--- GIVEN DATA ---

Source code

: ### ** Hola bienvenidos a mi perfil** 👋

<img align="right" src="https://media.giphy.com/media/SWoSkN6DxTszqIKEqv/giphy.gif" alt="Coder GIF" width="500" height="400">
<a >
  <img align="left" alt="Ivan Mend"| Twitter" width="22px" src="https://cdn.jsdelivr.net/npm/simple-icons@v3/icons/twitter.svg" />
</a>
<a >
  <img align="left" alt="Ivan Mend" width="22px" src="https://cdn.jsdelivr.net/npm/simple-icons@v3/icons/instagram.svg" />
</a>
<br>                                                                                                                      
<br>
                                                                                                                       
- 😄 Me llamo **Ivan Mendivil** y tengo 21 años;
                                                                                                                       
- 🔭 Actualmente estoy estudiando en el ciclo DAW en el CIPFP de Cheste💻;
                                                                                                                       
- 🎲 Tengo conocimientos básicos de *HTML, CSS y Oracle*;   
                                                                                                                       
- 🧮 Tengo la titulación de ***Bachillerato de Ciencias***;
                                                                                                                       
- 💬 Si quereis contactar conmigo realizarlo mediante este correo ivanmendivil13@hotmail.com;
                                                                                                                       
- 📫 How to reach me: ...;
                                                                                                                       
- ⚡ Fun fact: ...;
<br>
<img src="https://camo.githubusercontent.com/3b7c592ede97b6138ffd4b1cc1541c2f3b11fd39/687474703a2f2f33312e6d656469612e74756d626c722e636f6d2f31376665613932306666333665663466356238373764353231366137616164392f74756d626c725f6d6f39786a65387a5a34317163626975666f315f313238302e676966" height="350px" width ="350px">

---
--- GIVEN DATA ---

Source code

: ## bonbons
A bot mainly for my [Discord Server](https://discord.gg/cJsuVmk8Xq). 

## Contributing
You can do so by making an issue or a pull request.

---

• WORK TO COMPLETE:
Would you please write out, exactly and with no other lines, the stretch of the listing above from the line containing "## Contributing" through the line containing "You can do so"?

• TASK OUTPUT:
## Contributing
You can do so by making an issue or a pull request.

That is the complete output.